Coincheck Inc., one of Japan’s major cryptocurrency exchanges, said it discovered a significant drop in the balance of its NEM virtual currency at around 11:25 a.m. Friday after about ¥58 billion of it was illegitimately transferred.

In a blog post at 12:07 p.m., customers were notified that their NEM deposits had been suspended and that they would be updated when more information was available. But the operational halt only widened, and the startup subsequently froze all withdrawals at 4:33 p.m.

It then froze all trading in virtual currencies except bitcoin at 5:23 p.m.

“We are deeply sorry for troubling people with this issue,” Coincheck CEO Koichiro Wada said at a nearly 1½-hour news conference that lasted into Saturday morning.

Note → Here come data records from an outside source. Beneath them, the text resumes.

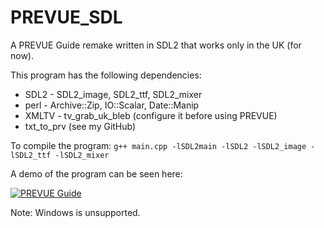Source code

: # PREVUE_SDL
A PREVUE Guide remake written in SDL2 that works only in the UK (for now).

This program has the following dependencies:
- SDL2 - SDL2_image, SDL2_ttf, SDL2_mixer
- perl - Archive::Zip, IO::Scalar, Date::Manip
- XMLTV - tv_grab_uk_bleb (configure it before using PREVUE)
- txt_to_prv (see my GitHub)

To compile the program:
```g++ main.cpp -lSDL2main -lSDL2 -lSDL2_image -lSDL2_ttf -lSDL2_mixer```

A demo of the program can be seen here:

[![PREVUE Guide](https://img.youtube.com/vi/Wv6JUrc2bZI/0.jpg)](https://www.youtube.com/watch?v=Wv6JUrc2bZI)

Note: Windows is unsupported.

Coincheck COO and cofounder Yusuke Otsuka said the firm is looking into what happened but remains unsure of how it was hacked and how many customers were affected.

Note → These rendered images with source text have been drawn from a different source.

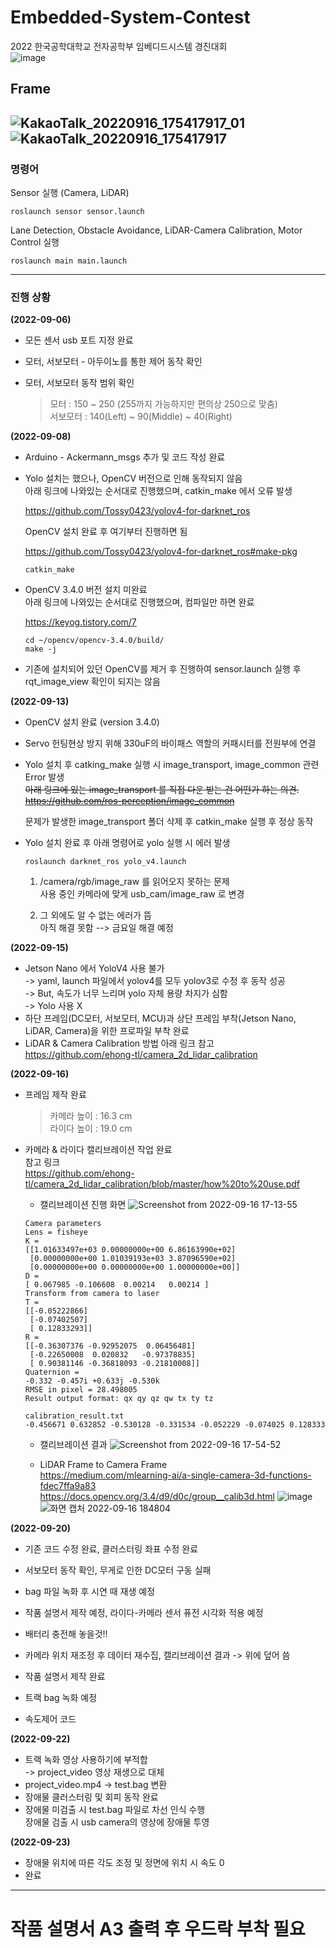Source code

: # Embedded-System-Contest
   
2022 한국공학대학교 전자공학부 임베디드시스템 경진대회   
![image](https://user-images.githubusercontent.com/86957779/191813158-23ea2df7-d0a8-465a-a691-7ab65fa194ad.png)

## Frame
![KakaoTalk_20220916_175417917_01](https://user-images.githubusercontent.com/86957779/190599690-af84a95d-373e-4e92-aee9-21f6c8fdbec0.jpg)
![KakaoTalk_20220916_175417917](https://user-images.githubusercontent.com/86957779/190599709-ffaa85e7-c243-48ac-99f2-f410f173140a.jpg)
---

### 명령어   

Sensor 실행 (Camera, LiDAR)   
```
roslaunch sensor sensor.launch
```
Lane Detection, Obstacle Avoidance, LiDAR-Camera Calibration, Motor Control 실행
```
roslaunch main main.launch
```

---

### 진행 상황   


**(2022-09-06)**

* 모든 센서 usb 포트 지정 완료

* 모터, 서보모터 - 아두이노를 통한 제어 동작 확인

* 모터, 서보모터 동작 범위 확인   

  > 모터 : 150 ~ 250 (255까지 가능하지만 편의상 250으로 맞춤)   
  > 서보모터 : 140(Left) ~ 90(Middle) ~ 40(Right)   
  
   
**(2022-09-08)**

* Arduino - Ackermann_msgs 추가 및 코드 작성 완료   

* Yolo 설치는 했으나, OpenCV 버전으로 인해 동작되지 않음   
   아래 링크에 나와있는 순서대로 진행했으며, catkin_make 에서 오류 발생   
   
   https://github.com/Tossy0423/yolov4-for-darknet_ros   
   
   OpenCV 설치 완료 후 여기부터 진행하면 됨   
   
   https://github.com/Tossy0423/yolov4-for-darknet_ros#make-pkg   
   ```
   catkin_make
   ```
* OpenCV 3.4.0 버전 설치 미완료   
   아래 링크에 나와있는 순서대로 진행했으며, 컴파일만 하면 완료   
   
   https://keyog.tistory.com/7   
   ```
   cd ~/opencv/opencv-3.4.0/build/
   make -j
   ```
* 기존에 설치되어 있던 OpenCV를 제거 후 진행하여 sensor.launch 실행 후 rqt_image_view 확인이 되지는 않음


**(2022-09-13)**

* OpenCV 설치 완료 (version 3.4.0)   

* Servo 헌팅현상 방지 위해 330uF의 바이패스 역할의 커패시터를 전원부에 연결 

* Yolo 설치 후 catking_make 실행 시 image_transport, image_common 관련 Error 발생   
  ~~아래 링크에 있는 image_transport 를 직접 다운 받는 건 어떤가 하는 의견.~~   
  ~~https://github.com/ros-perception/image_common~~   
  
  문제가 발생한 image_transport 폴더 삭제 후 catkin_make 실행 후 정상 동작   
   
* Yolo 설치 완료 후 아래 명령어로 yolo 실행 시 에러 발생
  ```
  roslaunch darknet_ros yolo_v4.launch
  ```
  1) /camera/rgb/image_raw 를 읽어오지 못하는 문제   
     사용 중인 카메라에 맞게 usb_cam/image_raw 로 변경   
     
  2) 그 외에도 알 수 없는 에러가 뜸   
     아직 해결 못함 --> 금요일 해결 예정


**(2022-09-15)**   

* Jetson Nano 에서 YoloV4 사용 불가   
  -> yaml, launch 파일에서 yolov4를 모두 yolov3로 수정 후 동작 성공   
  -> But, 속도가 너무 느리며 yolo 자체 용량 차지가 심함   
  -> Yolo 사용 X   
* 하단 프레임(DC모터, 서보모터, MCU)과 상단 프레임 부착(Jetson Nano, LiDAR, Camera)을 위한 프로파일 부착 완료   
* LiDAR & Camera Calibration 방법 아래 링크 참고   
  https://github.com/ehong-tl/camera_2d_lidar_calibration   


**(2022-09-16)**   

* 프레임 제작 완료   
  > 카메라 높이 : 16.3 cm   
  > 라이다 높이 : 19.0 cm   

* 카메라 & 라이다 캘리브레이션 작업 완료   
  참고 링크   
  https://github.com/ehong-tl/camera_2d_lidar_calibration/blob/master/how%20to%20use.pdf   
  
  - 캘리브레이션 진행 화면
  ![Screenshot from 2022-09-16 17-13-55](https://user-images.githubusercontent.com/96249554/190599502-17fb2c1d-2463-49e5-85fc-4a32be8ffcd8.png)

     
   ```
   Camera parameters
   Lens = fisheye
   K =
   [[1.01633497e+03 0.00000000e+00 6.86163990e+02]
    [0.00000000e+00 1.01039193e+03 3.87096590e+02]
    [0.00000000e+00 0.00000000e+00 1.00000000e+00]]
   D =
   [ 0.067985 -0.106608  0.00214   0.00214 ]
   Transform from camera to laser
   T = 
   [[-0.05222866]
    [-0.07402507]
    [ 0.12833293]]
   R = 
   [[-0.36307376 -0.92952075  0.06456481]
    [-0.22650008  0.020832   -0.97378835]
    [ 0.90381146 -0.36818093 -0.21810008]]
   Quaternion = 
   -0.332 -0.457i +0.633j -0.530k
   RMSE in pixel = 28.498005
   Result output format: qx qy qz qw tx ty tz
   ```
   
   ```
   calibration_result.txt
   -0.456671 0.632852 -0.530128 -0.331534 -0.052229 -0.074025 0.128333
   ```
   
   - 캘리브레이션 결과
   ![Screenshot from 2022-09-16 17-54-52](https://user-images.githubusercontent.com/96249554/190599124-ed285672-170b-428b-bdf7-b168ffbcc2fa.png)
   
   - LiDAR Frame to Camera Frame   
   https://medium.com/mlearning-ai/a-single-camera-3d-functions-fdec7ffa9a83   
   https://docs.opencv.org/3.4/d9/d0c/group__calib3d.html
   ![image](https://user-images.githubusercontent.com/86957779/190612827-b2205850-f6b7-4734-ac3a-86f3c85af870.png)
   ![화면 캡처 2022-09-16 184804](https://user-images.githubusercontent.com/86957779/190611424-0b1d273f-22ac-4f83-b6ed-f68f8bde11f6.png)


**(2022-09-20)**

* 기존 코드 수정 완료, 클러스터링 좌표 수정 완료   
* 서보모터 동작 확인, 무게로 인한 DC모터 구동 실패   
* bag 파일 녹화 후 시연 때 재생 예정   
* 작품 설명서 제작 예정, 라이다-카메라 센서 퓨전 시각화 적용 예정   
* 배터리 충전해 놓을것!!   

* 카메라 위치 재조정 후 데이터 재수집, 캘리브레이션 결과 -> 위에 덮어 씀   
* 작품 설명서 제작 완료   
* 트랙 bag 녹화 예정   
* 속도제어 코드   

**(2022-09-22)**

* 트랙 녹화 영상 사용하기에 부적합   
  -> project_video 영상 재생으로 대체   
* project_video.mp4 -> test.bag 변환   
* 장애물 클러스터링 및 회피 동작 완료   
* 장애물 미검출 시 test.bag 파일로 차선 인식 수행   
  장애물 검출 시 usb camera의 영상에 장애물 투영   

**(2022-09-23)**   
* 장애물 위치에 따른 각도 조정 및 정면에 위치 시 속도 0   
* 완료   

---
# 작품 설명서 A3 출력 후 우드락 부착 필요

Coincheck said it reported the incident to the police and the Financial Services Agency.

Whether the company will be able to recover the lost digital tokens is unclear, and how to compensate clients if it can’t is an issue under consideration, Otsuka said.

Asked whether the firm had sufficient security measures in place to protect its clients, an official said they were doing their best but admitted they might have come up short.

For instance, Coincheck’s website says that bitcoins are to be stored offline when they are not being traded. Wada said its bitcoins were indeed stored offline but that the more than 5 million NEM coins that were stolen were not.

Upon seeing the news, worried Coincheck users braved the frigid weather to gather at the company’s headquarters in Tokyo’s Shibuya district to get more information.

“I came here because I knew people were gathering and the media were also here. I thought I might be able to get some information,” said a 27-year-old man from Nerima Ward who wished to stay anonymous.

He said he started investing in virtual currencies last May and had entrusted about ¥7 million to Coincheck. He also invested about ¥2 million in NEM.

“(Coincheck) needs to tell us what is happening now,” he said before the news conference got underway.

Due to the surging interest in blockchain technology and the collapse of bitcoin exchange Mt. Gox in 2014, Japan made legal revisions in April to tighten regulations on virtual currency exchanges.

Cryptocurrency exchanges are now required to register with the government and submit annual reports, and the FSA can conduct on-site inspections and issue business improvement orders.

According to its website, on which it calls itself “the leading bitcoin and cryptocurrency exchange in Asia,” Coincheck was founded in 2012 and had 71 employees as of July last year.

Coincheck is not a registered operator but has applied to become one.